The genres of SF and the fantastic have considerable salience here, given the future-orientation of energic concerns as a significant strand in the Energy Humanities’ mission trajectory. We should expect work in the speculative mode to feature strongly, not only in offering radical ‘unimaginable’ alternatives but also by extrapolating and registering contemporary issues around energy. The consensus is on the necessity of some kind of transition, a view which is reliant, to some degree, on the power of imaginaries to present (and sometimes to prevent) speculative visions of life with alternative energy systems. A range of possible worlds and the attendant challenges and theoretical possibilities they offer is represented in the essays in this collection, which chiefly focuses on sf literature.

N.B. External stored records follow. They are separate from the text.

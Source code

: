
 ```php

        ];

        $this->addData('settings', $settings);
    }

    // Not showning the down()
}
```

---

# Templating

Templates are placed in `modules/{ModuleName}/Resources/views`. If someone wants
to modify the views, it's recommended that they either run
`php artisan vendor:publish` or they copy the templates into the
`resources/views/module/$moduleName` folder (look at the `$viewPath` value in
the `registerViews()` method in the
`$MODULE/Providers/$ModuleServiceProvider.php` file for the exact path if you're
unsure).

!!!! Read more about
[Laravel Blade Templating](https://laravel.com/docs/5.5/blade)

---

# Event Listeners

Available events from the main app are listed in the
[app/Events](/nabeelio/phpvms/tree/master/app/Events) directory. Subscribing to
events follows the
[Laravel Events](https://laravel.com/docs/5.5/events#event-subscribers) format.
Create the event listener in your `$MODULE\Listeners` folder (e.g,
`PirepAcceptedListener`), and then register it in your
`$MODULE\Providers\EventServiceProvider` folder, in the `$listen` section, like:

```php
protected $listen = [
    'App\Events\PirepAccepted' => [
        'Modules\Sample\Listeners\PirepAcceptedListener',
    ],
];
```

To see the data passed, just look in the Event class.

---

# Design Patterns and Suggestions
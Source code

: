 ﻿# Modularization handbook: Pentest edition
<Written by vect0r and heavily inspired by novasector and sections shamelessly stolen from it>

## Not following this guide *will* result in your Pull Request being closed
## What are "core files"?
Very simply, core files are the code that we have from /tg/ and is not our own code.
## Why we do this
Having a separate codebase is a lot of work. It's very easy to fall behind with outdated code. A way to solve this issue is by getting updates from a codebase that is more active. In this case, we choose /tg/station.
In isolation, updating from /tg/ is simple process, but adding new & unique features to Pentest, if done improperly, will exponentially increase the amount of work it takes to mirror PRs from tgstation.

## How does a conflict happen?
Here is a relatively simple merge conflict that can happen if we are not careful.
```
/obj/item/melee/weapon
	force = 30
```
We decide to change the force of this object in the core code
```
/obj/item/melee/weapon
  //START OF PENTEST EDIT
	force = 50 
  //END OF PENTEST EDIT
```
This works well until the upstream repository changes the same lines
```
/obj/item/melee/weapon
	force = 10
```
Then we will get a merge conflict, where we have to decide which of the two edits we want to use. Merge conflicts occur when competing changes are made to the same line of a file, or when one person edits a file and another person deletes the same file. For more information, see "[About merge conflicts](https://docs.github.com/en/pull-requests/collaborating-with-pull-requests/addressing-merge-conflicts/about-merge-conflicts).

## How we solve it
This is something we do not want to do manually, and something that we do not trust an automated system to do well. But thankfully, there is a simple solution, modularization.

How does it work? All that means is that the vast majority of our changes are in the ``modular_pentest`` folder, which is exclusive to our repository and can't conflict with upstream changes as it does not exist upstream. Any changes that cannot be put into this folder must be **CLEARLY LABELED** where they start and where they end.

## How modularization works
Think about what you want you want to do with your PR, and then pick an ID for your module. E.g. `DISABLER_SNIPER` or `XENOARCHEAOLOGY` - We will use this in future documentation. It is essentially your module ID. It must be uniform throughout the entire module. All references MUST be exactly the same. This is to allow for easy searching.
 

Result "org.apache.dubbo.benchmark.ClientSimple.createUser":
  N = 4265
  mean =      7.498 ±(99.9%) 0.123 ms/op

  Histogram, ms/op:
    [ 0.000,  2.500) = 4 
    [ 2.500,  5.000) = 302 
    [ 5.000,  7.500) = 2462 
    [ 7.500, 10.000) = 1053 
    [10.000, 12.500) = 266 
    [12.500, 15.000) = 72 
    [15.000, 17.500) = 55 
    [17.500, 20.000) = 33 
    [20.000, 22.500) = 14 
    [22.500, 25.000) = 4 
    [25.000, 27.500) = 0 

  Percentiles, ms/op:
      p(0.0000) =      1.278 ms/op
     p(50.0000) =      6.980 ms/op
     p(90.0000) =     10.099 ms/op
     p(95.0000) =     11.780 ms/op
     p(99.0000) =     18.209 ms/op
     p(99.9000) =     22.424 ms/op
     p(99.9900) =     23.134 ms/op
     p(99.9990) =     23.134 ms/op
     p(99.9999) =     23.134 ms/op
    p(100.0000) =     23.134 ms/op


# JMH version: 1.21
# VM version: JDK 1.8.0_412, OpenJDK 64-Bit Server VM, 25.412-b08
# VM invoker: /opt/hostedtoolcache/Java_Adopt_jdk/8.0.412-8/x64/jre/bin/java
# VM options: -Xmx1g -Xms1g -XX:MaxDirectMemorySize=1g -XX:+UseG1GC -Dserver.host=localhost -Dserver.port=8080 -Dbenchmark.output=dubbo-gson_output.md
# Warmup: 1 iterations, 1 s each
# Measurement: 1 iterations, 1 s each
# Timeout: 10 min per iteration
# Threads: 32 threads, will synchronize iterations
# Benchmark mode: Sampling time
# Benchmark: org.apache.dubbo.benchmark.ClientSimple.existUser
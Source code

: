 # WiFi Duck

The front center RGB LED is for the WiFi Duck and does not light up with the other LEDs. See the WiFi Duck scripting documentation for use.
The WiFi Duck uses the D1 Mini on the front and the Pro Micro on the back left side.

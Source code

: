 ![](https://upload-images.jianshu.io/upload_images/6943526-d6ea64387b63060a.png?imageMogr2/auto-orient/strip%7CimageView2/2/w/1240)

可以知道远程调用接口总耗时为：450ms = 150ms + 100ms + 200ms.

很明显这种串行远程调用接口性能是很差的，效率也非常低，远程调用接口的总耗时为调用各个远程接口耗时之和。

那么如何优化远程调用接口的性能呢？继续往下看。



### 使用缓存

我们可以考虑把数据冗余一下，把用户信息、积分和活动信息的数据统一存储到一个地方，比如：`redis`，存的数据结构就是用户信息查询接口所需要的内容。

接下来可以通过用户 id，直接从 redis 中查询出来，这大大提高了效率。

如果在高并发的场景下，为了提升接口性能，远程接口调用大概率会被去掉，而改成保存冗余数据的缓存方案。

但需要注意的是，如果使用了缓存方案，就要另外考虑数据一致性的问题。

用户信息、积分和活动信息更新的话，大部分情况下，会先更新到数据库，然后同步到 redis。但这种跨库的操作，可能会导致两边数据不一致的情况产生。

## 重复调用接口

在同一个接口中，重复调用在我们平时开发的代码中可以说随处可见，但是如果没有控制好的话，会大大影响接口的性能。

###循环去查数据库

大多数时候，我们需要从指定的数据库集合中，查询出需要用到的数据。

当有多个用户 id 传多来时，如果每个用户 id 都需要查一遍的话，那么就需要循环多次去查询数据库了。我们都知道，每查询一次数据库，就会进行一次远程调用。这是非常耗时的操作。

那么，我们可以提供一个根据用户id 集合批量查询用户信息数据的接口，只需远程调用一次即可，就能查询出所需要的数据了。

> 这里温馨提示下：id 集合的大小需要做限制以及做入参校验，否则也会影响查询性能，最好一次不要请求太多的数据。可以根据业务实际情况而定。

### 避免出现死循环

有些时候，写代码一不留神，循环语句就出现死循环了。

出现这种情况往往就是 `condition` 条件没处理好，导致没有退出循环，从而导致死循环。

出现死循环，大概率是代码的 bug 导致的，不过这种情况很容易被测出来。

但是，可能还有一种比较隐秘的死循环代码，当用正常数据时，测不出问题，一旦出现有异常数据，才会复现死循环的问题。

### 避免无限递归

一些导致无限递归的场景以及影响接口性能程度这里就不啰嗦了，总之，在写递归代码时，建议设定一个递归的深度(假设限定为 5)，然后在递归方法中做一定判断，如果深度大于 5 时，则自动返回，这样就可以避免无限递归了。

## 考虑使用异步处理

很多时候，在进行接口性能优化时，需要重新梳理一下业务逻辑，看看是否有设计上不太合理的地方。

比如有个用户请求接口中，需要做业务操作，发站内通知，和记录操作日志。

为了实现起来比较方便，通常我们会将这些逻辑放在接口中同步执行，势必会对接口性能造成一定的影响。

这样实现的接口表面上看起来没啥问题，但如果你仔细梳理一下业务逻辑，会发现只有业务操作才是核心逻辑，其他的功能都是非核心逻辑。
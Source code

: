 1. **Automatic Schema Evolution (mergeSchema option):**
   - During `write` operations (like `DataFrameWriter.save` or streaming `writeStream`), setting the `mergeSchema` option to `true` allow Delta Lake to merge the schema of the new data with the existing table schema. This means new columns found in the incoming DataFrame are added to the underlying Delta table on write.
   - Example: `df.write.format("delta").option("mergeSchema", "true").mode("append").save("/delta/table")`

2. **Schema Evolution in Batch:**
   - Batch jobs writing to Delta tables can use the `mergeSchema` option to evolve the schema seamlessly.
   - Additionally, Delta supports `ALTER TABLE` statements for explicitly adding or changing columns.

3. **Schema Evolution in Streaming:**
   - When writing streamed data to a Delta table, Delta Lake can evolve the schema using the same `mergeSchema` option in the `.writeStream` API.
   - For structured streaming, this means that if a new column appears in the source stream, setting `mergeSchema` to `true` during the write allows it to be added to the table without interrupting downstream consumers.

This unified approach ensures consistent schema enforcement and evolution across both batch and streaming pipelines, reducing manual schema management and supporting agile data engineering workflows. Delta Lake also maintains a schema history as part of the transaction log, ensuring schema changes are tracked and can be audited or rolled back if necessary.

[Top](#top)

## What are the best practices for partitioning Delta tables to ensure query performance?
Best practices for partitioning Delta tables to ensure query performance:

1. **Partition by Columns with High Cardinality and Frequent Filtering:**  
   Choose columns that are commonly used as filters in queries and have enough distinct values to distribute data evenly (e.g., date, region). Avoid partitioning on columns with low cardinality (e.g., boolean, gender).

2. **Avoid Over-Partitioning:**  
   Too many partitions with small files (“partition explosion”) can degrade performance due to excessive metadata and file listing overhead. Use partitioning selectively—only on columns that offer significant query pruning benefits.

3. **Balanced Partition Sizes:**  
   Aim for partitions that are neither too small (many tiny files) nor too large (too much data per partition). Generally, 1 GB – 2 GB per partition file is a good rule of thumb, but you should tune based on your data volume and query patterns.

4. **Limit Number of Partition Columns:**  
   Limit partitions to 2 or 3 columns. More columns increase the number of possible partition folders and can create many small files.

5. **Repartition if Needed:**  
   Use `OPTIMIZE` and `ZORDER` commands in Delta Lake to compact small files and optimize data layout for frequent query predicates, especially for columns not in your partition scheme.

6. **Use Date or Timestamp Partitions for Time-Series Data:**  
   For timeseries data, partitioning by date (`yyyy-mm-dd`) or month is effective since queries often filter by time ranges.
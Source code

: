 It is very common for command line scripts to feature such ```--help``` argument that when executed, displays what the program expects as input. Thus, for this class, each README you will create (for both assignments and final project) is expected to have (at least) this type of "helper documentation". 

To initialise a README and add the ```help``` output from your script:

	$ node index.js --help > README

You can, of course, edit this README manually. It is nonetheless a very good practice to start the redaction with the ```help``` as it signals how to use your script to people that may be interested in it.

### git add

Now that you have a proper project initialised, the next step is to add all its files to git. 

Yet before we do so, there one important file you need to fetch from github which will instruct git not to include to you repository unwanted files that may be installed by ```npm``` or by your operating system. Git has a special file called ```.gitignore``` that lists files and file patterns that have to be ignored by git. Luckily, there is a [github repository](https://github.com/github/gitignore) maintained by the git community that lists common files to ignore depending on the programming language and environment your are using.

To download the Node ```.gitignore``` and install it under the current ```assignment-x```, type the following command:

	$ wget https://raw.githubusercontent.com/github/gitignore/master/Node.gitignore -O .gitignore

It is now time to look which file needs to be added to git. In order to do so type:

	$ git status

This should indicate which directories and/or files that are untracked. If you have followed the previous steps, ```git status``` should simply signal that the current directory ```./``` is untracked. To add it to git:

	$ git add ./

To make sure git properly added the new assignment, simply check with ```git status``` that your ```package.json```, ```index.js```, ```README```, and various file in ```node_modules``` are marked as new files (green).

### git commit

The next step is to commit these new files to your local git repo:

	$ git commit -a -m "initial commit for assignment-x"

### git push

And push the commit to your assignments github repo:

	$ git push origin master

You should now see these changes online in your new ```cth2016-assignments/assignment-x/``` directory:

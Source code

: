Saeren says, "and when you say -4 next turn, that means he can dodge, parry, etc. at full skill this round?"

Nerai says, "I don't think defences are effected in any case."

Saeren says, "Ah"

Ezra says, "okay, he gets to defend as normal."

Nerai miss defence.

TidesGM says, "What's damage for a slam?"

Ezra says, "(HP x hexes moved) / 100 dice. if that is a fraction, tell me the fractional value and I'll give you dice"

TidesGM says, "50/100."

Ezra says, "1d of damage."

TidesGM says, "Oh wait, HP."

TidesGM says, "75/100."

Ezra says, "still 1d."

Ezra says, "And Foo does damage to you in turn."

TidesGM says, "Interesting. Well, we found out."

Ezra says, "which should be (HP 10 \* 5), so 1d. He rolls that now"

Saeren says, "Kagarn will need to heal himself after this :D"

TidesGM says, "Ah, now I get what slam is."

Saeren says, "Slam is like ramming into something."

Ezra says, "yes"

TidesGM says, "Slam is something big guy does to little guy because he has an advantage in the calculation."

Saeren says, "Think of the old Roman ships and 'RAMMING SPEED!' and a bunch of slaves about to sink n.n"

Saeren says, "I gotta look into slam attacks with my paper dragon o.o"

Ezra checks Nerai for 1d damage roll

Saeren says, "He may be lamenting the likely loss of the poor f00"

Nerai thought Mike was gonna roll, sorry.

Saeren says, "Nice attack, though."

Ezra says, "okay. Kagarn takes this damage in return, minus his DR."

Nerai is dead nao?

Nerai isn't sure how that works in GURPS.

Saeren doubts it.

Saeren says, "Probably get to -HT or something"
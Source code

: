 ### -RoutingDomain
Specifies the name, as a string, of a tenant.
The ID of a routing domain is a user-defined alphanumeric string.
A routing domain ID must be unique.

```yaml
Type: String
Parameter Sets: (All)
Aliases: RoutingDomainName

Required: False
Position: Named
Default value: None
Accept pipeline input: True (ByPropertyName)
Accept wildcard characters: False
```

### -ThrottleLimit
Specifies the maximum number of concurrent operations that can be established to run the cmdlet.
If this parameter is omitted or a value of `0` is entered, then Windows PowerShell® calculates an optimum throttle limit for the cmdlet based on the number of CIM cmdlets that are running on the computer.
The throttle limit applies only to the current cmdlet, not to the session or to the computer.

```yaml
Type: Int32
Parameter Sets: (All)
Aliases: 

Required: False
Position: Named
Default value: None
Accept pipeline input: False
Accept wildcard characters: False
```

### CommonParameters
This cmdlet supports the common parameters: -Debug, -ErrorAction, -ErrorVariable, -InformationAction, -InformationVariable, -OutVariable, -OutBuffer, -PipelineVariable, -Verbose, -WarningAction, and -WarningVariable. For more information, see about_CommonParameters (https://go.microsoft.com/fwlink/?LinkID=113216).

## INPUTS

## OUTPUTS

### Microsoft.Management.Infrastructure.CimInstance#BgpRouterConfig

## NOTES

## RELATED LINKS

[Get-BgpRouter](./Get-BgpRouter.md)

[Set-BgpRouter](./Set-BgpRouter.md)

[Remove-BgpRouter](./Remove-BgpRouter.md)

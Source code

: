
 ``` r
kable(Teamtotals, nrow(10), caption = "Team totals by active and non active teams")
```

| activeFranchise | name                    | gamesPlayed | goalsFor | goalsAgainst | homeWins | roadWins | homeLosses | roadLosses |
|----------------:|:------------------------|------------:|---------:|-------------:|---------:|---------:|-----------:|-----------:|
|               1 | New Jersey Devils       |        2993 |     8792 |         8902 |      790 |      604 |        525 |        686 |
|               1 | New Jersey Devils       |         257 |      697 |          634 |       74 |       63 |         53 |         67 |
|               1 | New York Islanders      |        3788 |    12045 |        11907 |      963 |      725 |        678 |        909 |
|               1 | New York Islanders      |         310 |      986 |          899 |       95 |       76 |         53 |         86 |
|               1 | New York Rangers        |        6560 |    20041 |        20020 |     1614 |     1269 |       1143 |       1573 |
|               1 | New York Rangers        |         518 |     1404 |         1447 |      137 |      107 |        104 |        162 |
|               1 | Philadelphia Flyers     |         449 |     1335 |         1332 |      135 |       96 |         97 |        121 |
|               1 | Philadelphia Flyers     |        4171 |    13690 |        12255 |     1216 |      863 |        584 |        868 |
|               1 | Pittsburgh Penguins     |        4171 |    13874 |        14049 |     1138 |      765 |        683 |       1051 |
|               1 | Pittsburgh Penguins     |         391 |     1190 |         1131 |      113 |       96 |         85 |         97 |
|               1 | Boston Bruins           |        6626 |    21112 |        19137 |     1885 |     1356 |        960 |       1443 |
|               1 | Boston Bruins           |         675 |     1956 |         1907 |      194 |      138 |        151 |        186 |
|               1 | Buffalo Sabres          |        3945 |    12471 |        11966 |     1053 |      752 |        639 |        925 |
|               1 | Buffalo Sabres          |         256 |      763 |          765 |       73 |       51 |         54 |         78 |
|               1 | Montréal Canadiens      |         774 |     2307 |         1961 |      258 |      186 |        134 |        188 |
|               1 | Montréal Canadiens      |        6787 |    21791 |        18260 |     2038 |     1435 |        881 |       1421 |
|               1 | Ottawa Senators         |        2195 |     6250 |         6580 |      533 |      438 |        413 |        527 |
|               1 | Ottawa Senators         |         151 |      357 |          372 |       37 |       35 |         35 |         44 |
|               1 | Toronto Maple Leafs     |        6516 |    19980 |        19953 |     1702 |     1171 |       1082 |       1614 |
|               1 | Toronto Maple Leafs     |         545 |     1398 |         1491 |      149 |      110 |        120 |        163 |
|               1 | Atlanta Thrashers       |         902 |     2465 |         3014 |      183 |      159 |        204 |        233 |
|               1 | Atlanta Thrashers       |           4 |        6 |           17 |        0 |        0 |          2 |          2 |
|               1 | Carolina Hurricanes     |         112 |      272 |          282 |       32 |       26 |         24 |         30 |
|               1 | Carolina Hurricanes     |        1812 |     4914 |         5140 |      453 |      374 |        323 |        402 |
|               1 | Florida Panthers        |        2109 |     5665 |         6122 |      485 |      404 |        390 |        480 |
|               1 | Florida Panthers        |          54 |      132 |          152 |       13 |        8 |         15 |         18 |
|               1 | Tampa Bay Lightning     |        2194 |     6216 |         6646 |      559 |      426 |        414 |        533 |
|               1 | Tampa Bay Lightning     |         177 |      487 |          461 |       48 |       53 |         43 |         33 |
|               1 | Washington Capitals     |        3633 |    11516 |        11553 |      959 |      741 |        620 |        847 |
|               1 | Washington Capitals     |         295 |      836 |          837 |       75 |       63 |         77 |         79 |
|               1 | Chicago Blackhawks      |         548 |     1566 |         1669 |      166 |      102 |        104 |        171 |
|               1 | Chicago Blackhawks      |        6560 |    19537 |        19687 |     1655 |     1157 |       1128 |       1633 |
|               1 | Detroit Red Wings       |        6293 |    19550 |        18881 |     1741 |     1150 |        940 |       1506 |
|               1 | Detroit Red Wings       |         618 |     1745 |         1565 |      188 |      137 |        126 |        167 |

They range from eco-dystopian or resource-pressurized worlds that remain inured in and subject to the extremes of fossil regimes; worlds extrapolating messy transitions and impasses between residual and emergent energy forms; and worlds presenting hopeful scenarios of more just and equitable modes of living with abundant or even inconceivably “clean” energy resources, from solarity to future food to wind transport and spaceship fuel. These essays demonstrate that novel and alternative energy imaginaries – involving both “powered-up” and “powered-down” visions of the future – proliferate across the histories and genres of sf/f. We have only just begun to source and extract such visions, and to debate their ability to engage and conceive the new modes of dwelling, moving, producing and consuming required in the face of climate change.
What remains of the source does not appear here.